Work instructions => In the listing below, look for "MyDataset" and copy every line that has it.

Available data =>
⟨

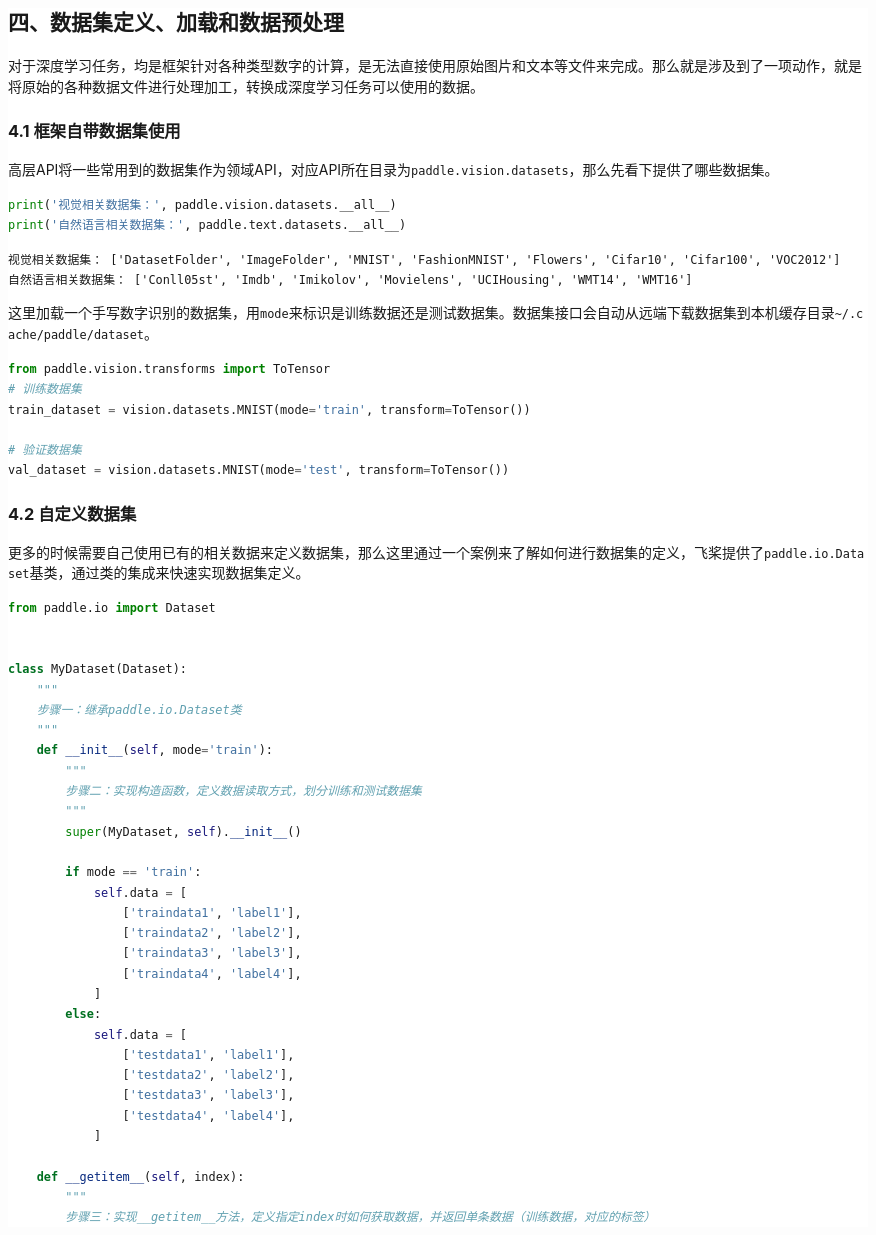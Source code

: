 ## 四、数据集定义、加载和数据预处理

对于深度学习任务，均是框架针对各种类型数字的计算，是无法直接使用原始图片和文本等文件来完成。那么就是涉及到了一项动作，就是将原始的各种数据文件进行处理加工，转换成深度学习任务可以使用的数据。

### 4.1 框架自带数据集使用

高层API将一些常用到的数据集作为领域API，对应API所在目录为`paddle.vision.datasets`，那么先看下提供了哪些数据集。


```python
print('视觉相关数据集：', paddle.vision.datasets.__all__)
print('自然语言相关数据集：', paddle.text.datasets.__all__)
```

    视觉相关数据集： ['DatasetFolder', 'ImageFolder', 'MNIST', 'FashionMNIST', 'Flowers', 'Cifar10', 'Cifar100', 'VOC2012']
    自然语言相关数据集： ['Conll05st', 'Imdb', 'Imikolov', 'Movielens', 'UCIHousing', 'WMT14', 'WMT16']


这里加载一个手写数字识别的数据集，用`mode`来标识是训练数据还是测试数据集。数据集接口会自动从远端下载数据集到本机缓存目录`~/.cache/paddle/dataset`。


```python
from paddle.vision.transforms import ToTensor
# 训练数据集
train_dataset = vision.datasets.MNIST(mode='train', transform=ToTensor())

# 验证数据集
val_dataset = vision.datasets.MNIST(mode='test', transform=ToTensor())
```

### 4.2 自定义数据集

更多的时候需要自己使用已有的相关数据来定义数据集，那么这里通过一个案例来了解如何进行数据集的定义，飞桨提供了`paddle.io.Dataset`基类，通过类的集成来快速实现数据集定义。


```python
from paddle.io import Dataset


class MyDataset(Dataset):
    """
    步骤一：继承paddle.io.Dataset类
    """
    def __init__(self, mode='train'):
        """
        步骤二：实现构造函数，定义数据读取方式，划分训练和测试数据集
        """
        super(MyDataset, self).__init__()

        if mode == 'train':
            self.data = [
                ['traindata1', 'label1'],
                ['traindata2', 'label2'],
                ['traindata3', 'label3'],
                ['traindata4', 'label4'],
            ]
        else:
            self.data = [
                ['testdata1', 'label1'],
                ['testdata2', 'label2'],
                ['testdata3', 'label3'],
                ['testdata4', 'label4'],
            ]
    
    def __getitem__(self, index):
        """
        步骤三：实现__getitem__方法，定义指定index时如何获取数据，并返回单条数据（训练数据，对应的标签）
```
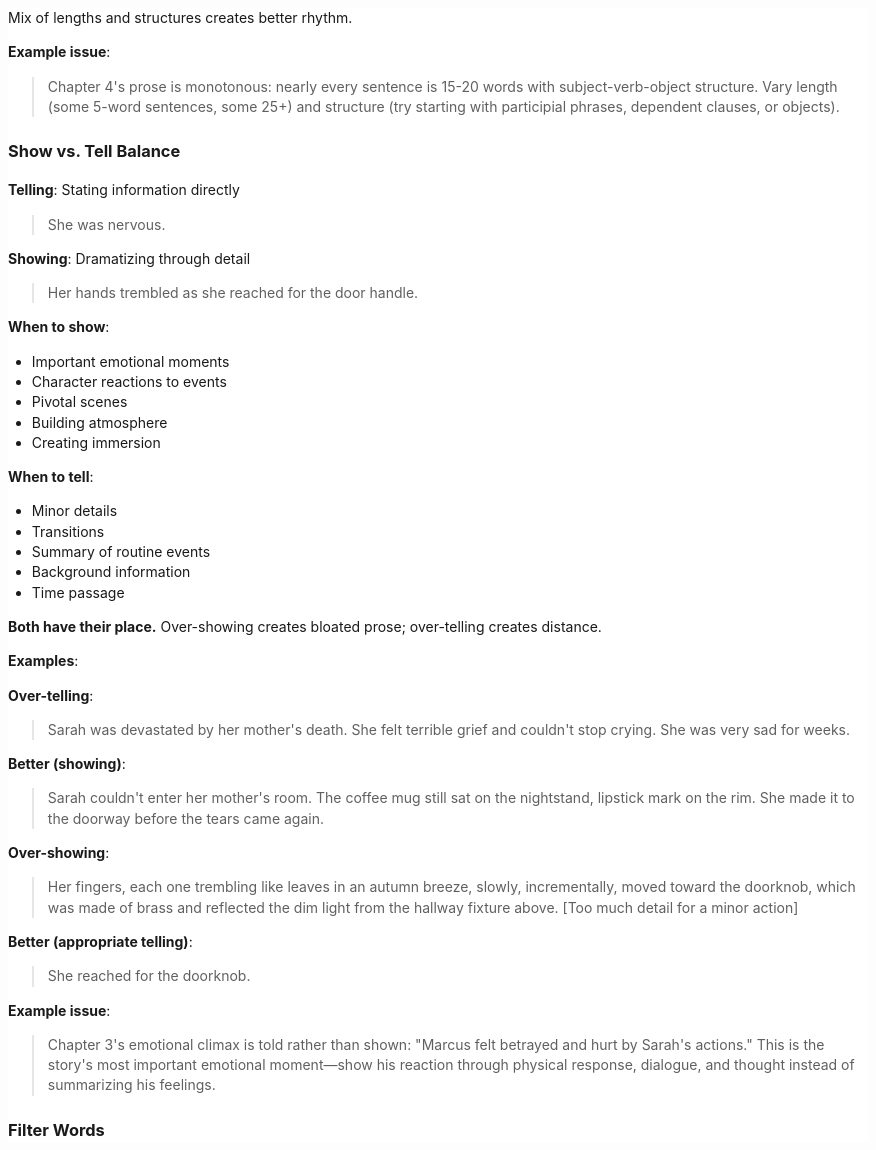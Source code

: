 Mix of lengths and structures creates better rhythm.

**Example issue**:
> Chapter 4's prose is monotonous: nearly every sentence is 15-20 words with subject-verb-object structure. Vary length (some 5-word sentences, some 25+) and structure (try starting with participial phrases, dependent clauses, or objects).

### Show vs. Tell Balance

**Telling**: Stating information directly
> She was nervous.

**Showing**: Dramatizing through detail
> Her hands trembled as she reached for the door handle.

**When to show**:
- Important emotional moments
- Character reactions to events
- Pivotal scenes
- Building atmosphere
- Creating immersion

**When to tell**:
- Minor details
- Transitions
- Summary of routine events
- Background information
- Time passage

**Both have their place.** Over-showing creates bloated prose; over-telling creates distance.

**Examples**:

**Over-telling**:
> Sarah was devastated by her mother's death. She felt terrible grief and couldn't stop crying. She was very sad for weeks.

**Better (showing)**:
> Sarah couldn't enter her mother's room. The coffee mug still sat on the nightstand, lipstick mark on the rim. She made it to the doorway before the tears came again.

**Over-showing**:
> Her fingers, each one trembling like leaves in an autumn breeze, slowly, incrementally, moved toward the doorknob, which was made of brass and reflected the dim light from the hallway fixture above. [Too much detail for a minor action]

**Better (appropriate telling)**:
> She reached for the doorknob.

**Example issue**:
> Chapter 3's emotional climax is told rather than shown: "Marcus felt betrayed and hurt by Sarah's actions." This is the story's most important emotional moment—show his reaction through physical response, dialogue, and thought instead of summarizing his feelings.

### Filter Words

⟩
⟨

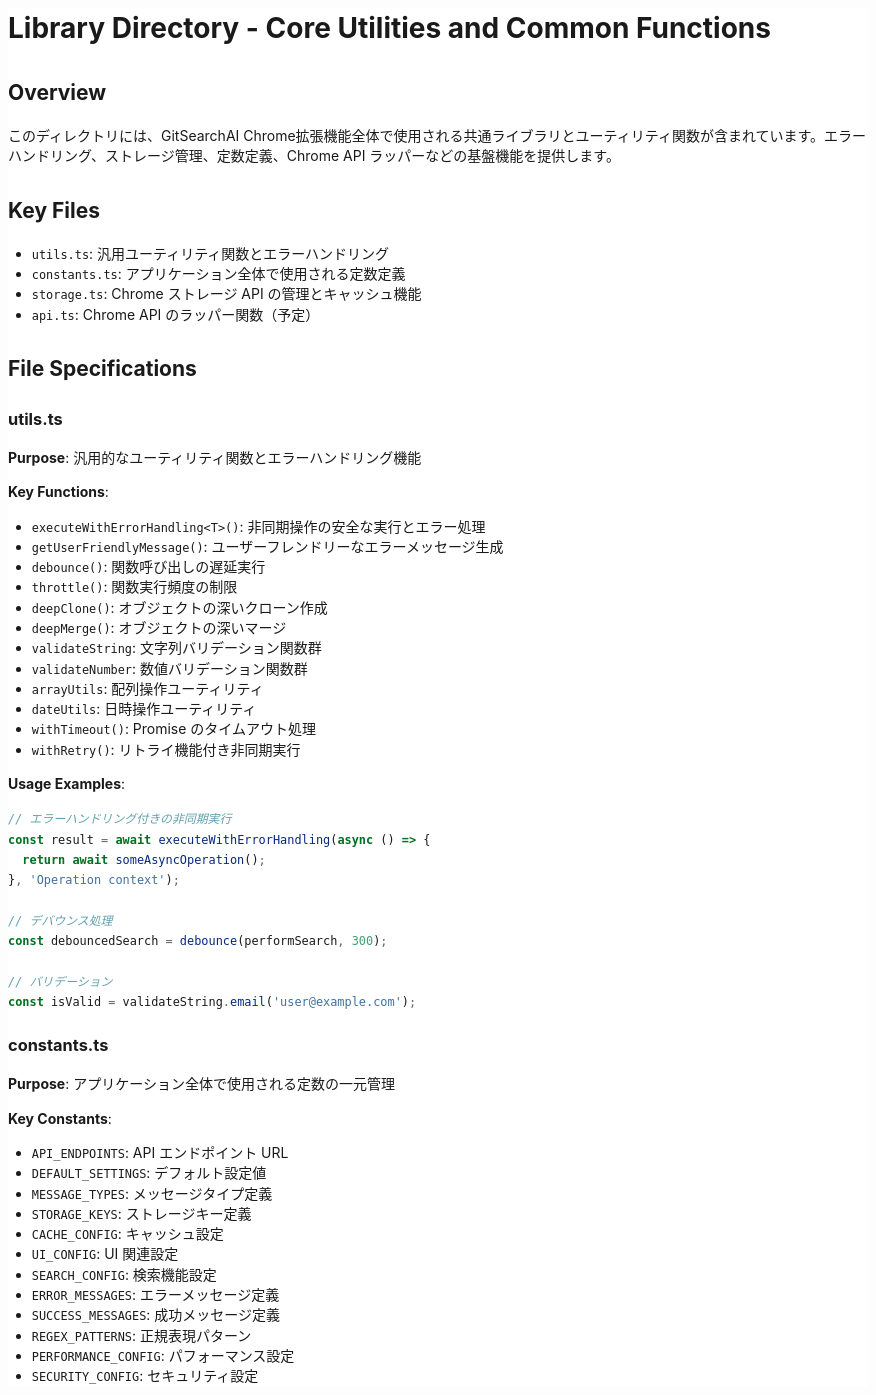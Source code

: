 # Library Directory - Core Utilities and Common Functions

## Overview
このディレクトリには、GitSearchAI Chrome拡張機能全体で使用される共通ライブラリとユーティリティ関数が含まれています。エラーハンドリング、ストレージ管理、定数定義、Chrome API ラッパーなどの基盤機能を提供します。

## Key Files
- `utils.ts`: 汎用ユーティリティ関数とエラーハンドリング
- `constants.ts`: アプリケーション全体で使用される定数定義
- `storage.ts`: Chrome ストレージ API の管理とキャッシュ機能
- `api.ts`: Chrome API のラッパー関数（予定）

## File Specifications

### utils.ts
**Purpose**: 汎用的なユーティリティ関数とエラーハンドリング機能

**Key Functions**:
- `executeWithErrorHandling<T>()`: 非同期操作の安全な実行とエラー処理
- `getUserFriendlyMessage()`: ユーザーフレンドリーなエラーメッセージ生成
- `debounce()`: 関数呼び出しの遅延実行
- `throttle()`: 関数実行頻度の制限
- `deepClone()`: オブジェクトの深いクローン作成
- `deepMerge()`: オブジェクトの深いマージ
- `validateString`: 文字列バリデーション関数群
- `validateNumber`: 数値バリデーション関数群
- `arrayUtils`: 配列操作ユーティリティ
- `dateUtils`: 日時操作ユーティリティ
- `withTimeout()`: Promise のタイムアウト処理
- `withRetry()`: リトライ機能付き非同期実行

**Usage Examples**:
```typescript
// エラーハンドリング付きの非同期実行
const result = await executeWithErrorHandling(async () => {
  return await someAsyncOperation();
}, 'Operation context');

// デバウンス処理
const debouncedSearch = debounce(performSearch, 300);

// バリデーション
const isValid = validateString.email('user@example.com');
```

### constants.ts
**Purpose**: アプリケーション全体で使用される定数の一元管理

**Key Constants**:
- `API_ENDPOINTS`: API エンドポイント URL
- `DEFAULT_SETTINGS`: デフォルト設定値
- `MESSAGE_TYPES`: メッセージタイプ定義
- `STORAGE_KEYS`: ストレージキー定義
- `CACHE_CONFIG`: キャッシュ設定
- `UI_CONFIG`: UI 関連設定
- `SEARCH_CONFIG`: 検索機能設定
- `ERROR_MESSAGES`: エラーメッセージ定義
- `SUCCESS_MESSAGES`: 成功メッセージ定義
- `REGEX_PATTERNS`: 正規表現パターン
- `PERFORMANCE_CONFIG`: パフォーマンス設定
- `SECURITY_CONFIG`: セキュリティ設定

⟩

Solved exercise =>
class MyDataset(Dataset):
        super(MyDataset, self).__init__()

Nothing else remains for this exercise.